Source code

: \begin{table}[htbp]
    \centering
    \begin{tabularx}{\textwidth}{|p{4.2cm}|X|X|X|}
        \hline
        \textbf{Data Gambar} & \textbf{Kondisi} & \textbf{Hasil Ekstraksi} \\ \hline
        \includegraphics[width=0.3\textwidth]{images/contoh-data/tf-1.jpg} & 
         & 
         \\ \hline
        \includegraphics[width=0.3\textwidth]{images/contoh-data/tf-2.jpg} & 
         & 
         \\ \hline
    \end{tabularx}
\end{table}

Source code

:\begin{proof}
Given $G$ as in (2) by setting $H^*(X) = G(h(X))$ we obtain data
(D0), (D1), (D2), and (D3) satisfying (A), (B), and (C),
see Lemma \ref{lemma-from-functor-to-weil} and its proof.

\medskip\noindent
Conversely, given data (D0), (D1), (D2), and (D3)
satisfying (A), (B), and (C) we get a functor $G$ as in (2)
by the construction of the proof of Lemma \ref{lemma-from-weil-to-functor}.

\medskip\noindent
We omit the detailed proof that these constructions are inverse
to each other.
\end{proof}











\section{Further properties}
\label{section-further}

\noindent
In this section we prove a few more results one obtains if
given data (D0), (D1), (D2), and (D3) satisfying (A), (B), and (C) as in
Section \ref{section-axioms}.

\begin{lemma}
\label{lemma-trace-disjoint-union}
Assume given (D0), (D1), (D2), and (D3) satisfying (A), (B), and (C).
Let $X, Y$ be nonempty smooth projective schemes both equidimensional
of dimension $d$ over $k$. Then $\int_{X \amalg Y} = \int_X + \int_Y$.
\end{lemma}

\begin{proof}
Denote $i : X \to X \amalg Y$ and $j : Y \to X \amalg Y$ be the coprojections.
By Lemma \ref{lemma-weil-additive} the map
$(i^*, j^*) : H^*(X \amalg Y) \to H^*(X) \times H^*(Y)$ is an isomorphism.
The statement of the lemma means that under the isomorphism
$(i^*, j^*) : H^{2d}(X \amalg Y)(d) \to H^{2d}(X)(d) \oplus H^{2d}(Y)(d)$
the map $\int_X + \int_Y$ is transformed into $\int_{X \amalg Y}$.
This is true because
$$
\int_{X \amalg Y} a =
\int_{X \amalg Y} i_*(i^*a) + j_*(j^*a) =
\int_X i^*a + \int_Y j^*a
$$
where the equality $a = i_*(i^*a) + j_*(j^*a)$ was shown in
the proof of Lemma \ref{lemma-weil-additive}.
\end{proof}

══════

## Your objective
If a line in the entries holds the string "tabularx", count it, then state the total and nothing more.

## Solution to the problem
2